Evaluator Internals

Sema is a tree-walking interpreter. There is no bytecode compiler, no JIT, no CPS transform — just an AST represented as Value nodes that get recursively evaluated. The key trick is a trampoline that turns tail calls into a loop, giving us tail-call optimization without growing the native Rust stack. This page documents how the evaluator works, from the top-level entry point down to function application and stack traces.

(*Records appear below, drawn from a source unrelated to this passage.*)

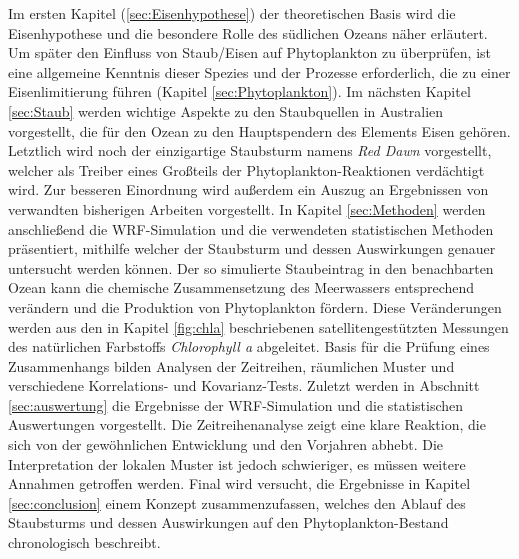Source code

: \documentclass[12pt,a4paper,onecolumn]{scrartcl}
\begin{document}
Im ersten Kapitel (\ref{sec:Eisenhypothese}) der theoretischen Basis wird die Eisenhypothese und die besondere Rolle des südlichen Ozeans näher erläutert. Um später den Einfluss von Staub/Eisen auf Phytoplankton zu überprüfen, ist eine allgemeine Kenntnis dieser Spezies und der Prozesse erforderlich, die zu einer Eisenlimitierung führen (Kapitel \ref{sec:Phytoplankton}). Im nächsten Kapitel \ref{sec:Staub} werden wichtige Aspekte zu den Staubquellen in Australien vorgestellt, die für den Ozean zu den Hauptspendern des Elements Eisen gehören. Letztlich wird noch der einzigartige Staubsturm namens \textit{Red Dawn} vorgestellt, welcher als Treiber eines Großteils der Phytoplankton-Reaktionen verdächtigt wird. Zur besseren Einordnung wird außerdem ein Auszug an Ergebnissen von verwandten bisherigen Arbeiten vorgestellt. In Kapitel \ref{sec:Methoden} werden anschließend die WRF-Simulation und die verwendeten statistischen Methoden präsentiert, mithilfe welcher der Staubsturm und dessen Auswirkungen genauer untersucht werden können. Der so simulierte Staubeintrag in den benachbarten Ozean kann die chemische Zusammensetzung des Meerwassers entsprechend verändern und die Produktion von Phytoplankton fördern. Diese Veränderungen werden aus den in Kapitel \ref{fig:chla} beschriebenen satellitengestützten Messungen des natürlichen Farbstoffs \textit{Chlorophyll a} abgeleitet. Basis für die Prüfung eines Zusammenhangs bilden Analysen der Zeitreihen, räumlichen Muster und verschiedene Korrelations- und Kovarianz-Tests. Zuletzt werden in Abschnitt \ref{sec:auswertung} die Ergebnisse der WRF-Simulation und die statistischen Auswertungen vorgestellt. Die Zeitreihenanalyse zeigt eine klare Reaktion, die sich von der gewöhnlichen Entwicklung und den Vorjahren abhebt. Die Interpretation der lokalen Muster ist jedoch schwieriger, es müssen weitere Annahmen getroffen werden. Final wird versucht, die Ergebnisse in Kapitel \ref{sec:conclusion} einem Konzept zusammenzufassen, welches den Ablauf des Staubsturms und dessen Auswirkungen auf den Phytoplankton-Bestand chronologisch beschreibt.
\end{document}

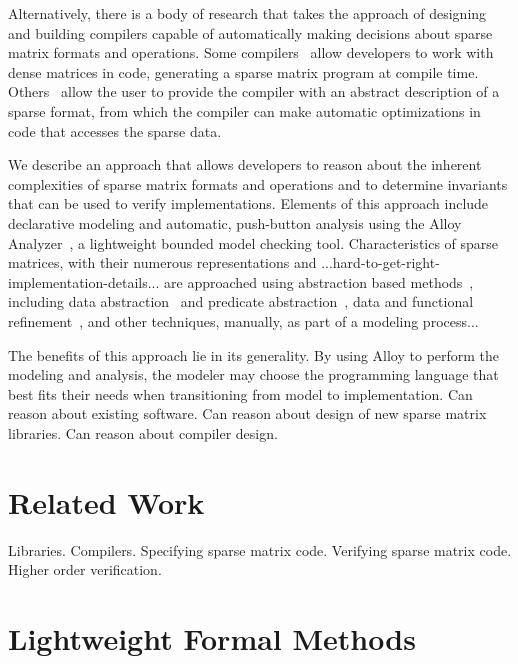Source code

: \documentclass[11pt,conference]{IEEEtran}
\begin{document}
Alternatively, there is a body of research that takes the approach of designing and building compilers capable of automatically making decisions about sparse matrix formats and operations.  Some compilers~\cite{bik1995, bik1996} allow developers to work with dense matrices in code, generating a sparse matrix program at compile time.  Others~\cite{kotlyar1997} allow the user to provide the compiler with an abstract description of a sparse format, from which the compiler can make automatic optimizations in code that accesses the sparse data.

We describe an approach that allows developers to reason about the inherent complexities of sparse matrix formats and operations and to determine invariants that can be used to verify implementations.
Elements of this approach include declarative modeling and automatic, push-button analysis using the Alloy Analyzer~\cite{jackson2012}, a lightweight bounded model checking tool.  Characteristics of sparse matrices, with their numerous representations and ...hard-to-get-right-implementation-details... are approached using abstraction based methods~\cite{clarke1994}, including data abstraction~\cite{dingel1995} and predicate abstraction~\cite{graf1997}, data and functional refinement~\cite{woodcock1996}, and other techniques, manually, as part of a modeling process...

The benefits of this approach lie in its generality.  By using Alloy to perform the modeling and analysis, the modeler may choose the programming language that best fits their needs when transitioning from model to implementation.
Can reason about existing software.
Can reason about design of new sparse matrix libraries.
Can reason about compiler design.

\section{Related Work}

Libraries.
Compilers.
Specifying sparse matrix code.
Verifying sparse matrix code.
Higher order verification.

\section{Lightweight Formal Methods}
\end{document}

If you're familiar with the metacircular evaluator from SICP (Abelson & Sussman, 1996), Sema's evaluator is structurally similar — eval dispatches on expression type, apply handles function calls — but with two critical differences: the trampoline for TCO, and a mutable environment model instead of substitution.

The Trampoline

The central abstraction is a two-variant enum:

rust

// crates/sema-eval/src/eval.rs
pub enum Trampoline {
    Value(Value),       // done, here's the result
    Eval(Value, Env),   // tail call: evaluate this expr in this env
}

Every evaluation step returns a Trampoline instead of a Value. When a function wants to make a tail call — evaluate an expression as its final action — it returns Trampoline::Eval(expr, env) instead of recursing into eval_value. The caller's trampoline loop picks this up and continues iterating:

rust

// crates/sema-eval/src/eval.rs — eval_value_inner
fn eval_value_inner(expr: &Value, env: &Env) -> EvalResult {
    let mut current_expr = expr.clone();
    let mut current_env = env.clone();
    let entry_depth = call_stack_depth();
    let guard = CallStackGuard { entry_depth };

    loop {
        match eval_step(&current_expr, &current_env) {
            Ok(Trampoline::Value(v)) => return Ok(v),
            Ok(Trampoline::Eval(next_expr, next_env)) => {
                // TCO: replace expr and env, continue loop
                current_expr = next_expr;
                current_env = next_env;
            }
            Err(e) => { /* attach stack trace if missing */ }
        }
    }
}

This is the same technique described in Guy Steele's "Rabbit" compiler paper (1978), where he showed that tail calls in Scheme can be compiled as jumps. In a native-code compiler (like Chez Scheme), the tail call becomes an actual jmp instruction. In a tree-walking interpreter, we can't jump — but we can return a "please evaluate this next" token and loop. The trampoline bounces between returning tokens and evaluating them, hence the name.

Concrete Example

Consider this tail-recursive loop:

scheme

(define (loop n)
  (if (= n 0)
    "done"
    (loop (- n 1))))

(loop 1000000)

Without TCO, (loop 1000000) would push one million Rust stack frames and crash. With the trampoline:

eval_step sees (loop 1000000), evaluates loop to a Lambda, evaluates 1000000, calls apply_lambda
apply_lambda creates a new env with n = 1000000, evaluates the if body
The if special form tests (= n 0) → false, so it returns Trampoline::Eval((loop (- n 1)), env) — not a recursive call
Back in eval_value_inner, the loop picks up (loop 999999) as the new current_expr and continues
This repeats 1,000,000 times in constant Rust stack space

The key insight: if is a special form that returns Trampoline::Eval for its branches, and apply_lambda returns Trampoline::Eval for its last body expression. These are the two main sources of tail calls.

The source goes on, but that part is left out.